> **GIVEN RECORDS**:
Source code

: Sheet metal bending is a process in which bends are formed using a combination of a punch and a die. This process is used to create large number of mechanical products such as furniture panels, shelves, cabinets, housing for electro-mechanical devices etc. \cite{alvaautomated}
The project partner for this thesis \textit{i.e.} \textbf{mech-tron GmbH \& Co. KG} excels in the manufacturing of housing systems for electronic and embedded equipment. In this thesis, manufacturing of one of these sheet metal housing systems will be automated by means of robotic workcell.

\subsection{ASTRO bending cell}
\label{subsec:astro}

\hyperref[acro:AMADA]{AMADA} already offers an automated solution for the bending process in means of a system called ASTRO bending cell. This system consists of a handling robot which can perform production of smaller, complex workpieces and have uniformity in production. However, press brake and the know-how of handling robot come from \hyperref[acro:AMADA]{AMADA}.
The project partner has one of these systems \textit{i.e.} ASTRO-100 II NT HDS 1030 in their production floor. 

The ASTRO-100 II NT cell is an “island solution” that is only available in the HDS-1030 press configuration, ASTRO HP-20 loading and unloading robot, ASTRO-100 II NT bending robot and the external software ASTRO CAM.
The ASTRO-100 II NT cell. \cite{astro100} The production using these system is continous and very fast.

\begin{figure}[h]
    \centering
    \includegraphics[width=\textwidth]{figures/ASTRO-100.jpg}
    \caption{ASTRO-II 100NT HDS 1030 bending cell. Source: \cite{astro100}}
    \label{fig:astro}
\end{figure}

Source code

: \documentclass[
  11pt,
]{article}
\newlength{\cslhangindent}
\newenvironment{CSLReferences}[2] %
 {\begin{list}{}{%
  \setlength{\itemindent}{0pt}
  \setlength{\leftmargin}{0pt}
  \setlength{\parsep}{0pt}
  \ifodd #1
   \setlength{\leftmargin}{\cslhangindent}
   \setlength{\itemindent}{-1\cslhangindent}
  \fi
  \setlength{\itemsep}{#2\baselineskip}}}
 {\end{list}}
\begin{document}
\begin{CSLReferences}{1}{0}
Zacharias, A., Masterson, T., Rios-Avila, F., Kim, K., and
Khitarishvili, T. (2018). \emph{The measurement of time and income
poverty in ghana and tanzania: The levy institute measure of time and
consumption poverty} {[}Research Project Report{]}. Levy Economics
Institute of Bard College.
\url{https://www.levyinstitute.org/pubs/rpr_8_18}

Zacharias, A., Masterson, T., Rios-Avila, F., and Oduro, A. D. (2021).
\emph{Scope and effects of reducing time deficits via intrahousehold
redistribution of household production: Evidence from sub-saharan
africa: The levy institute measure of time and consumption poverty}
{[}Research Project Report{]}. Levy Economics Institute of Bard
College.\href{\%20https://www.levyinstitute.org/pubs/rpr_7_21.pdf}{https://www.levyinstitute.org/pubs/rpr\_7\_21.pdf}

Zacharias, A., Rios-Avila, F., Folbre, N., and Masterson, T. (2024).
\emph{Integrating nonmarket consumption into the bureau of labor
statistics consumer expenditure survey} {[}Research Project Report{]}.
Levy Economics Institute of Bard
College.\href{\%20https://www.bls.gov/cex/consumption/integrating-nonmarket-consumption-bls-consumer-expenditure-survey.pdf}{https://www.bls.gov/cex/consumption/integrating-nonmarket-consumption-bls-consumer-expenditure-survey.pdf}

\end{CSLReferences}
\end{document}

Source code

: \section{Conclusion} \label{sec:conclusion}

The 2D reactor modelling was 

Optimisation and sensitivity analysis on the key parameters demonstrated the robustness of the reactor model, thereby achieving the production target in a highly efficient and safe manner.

> **EXERCISE DESCRIPTION**: Reprint exactly, and only, the lines running from the one containing "Zacharias, A., Rios-Avila, F., Folbre, N., and" through the last line of the listing above.

> **WORKED SOLUTION**:
Zacharias, A., Rios-Avila, F., Folbre, N., and Masterson, T. (2024).
\emph{Integrating nonmarket consumption into the bureau of labor
statistics consumer expenditure survey} {[}Research Project Report{]}.
Levy Economics Institute of Bard
College.\href{\%20https://www.bls.gov/cex/consumption/integrating-nonmarket-consumption-bls-consumer-expenditure-survey.pdf}{https://www.bls.gov/cex/consumption/integrating-nonmarket-consumption-bls-consumer-expenditure-survey.pdf}

\end{CSLReferences}
\end{document}

Source code

: \section{Conclusion} \label{sec:conclusion}

The 2D reactor modelling was 

Optimisation and sensitivity analysis on the key parameters demonstrated the robustness of the reactor model, thereby achieving the production target in a highly efficient and safe manner.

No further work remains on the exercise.